Saved data entries
- Opening Delimiter -

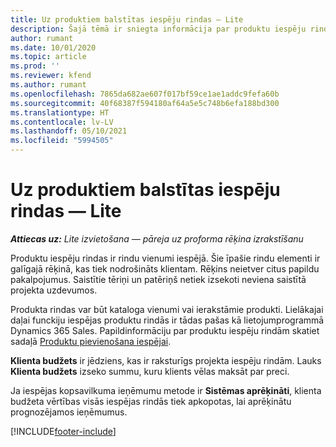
 ```yaml
---
title: Uz produktiem balstītas iespēju rindas — Lite
description: Šajā tēmā ir sniegta informācija par produktu iespēju rindu vienumiem risinājumā Project Operations.
author: rumant
ms.date: 10/01/2020
ms.topic: article
ms.prod: ''
ms.reviewer: kfend
ms.author: rumant
ms.openlocfilehash: 7865da682ae607f017bf59ce1ae1addc9fefa60b
ms.sourcegitcommit: 40f68387f594180af64a5e5c748b6efa188bd300
ms.translationtype: HT
ms.contentlocale: lv-LV
ms.lasthandoff: 05/10/2021
ms.locfileid: "5994505"
---
```

# <a name="product-based-opportunity-lines---lite"></a>Uz produktiem balstītas iespēju rindas — Lite

_**Attiecas uz:** Lite izvietošana — pāreja uz proforma rēķina izrakstīšanu_

Produktu iespēju rindas ir rindu vienumi iespējā. Šie īpašie rindu elementi ir galīgajā rēķinā, kas tiek nodrošināts klientam. Rēķins neietver citus papildu pakalpojumus. Saistītie tēriņi un patēriņš netiek izsekoti neviena saistītā projekta uzdevumos.

Produkta rindas var būt kataloga vienumi vai ierakstāmie produkti. Lielākajai daļai funckiju iespējas produktu rindās ir tādas pašas kā lietojumprogrammā Dynamics 365 Sales. Papildinformāciju par produktu iespēju rindām skatiet sadaļā [Produktu pievienošana iespējai](/dynamics365/sales-enterprise/add-products-opportunity).

**Klienta budžets** ir jēdziens, kas ir raksturīgs projekta iespēju rindām. Lauks **Klienta budžets** izseko summu, kuru klients vēlas maksāt par preci.

Ja iespējas kopsavilkuma ieņēmumu metode ir **Sistēmas aprēķināti**, klienta budžeta vērtības visās iespējas rindās tiek apkopotas, lai aprēķinātu prognozējamos ieņēmumus. 



[!INCLUDE[footer-include](../../includes/footer-banner.md)]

- Closing Delimiter -

# What to do:
Across the entries above, how many lines include the word "produktiem"? Give only the number.

# Exercise output:
2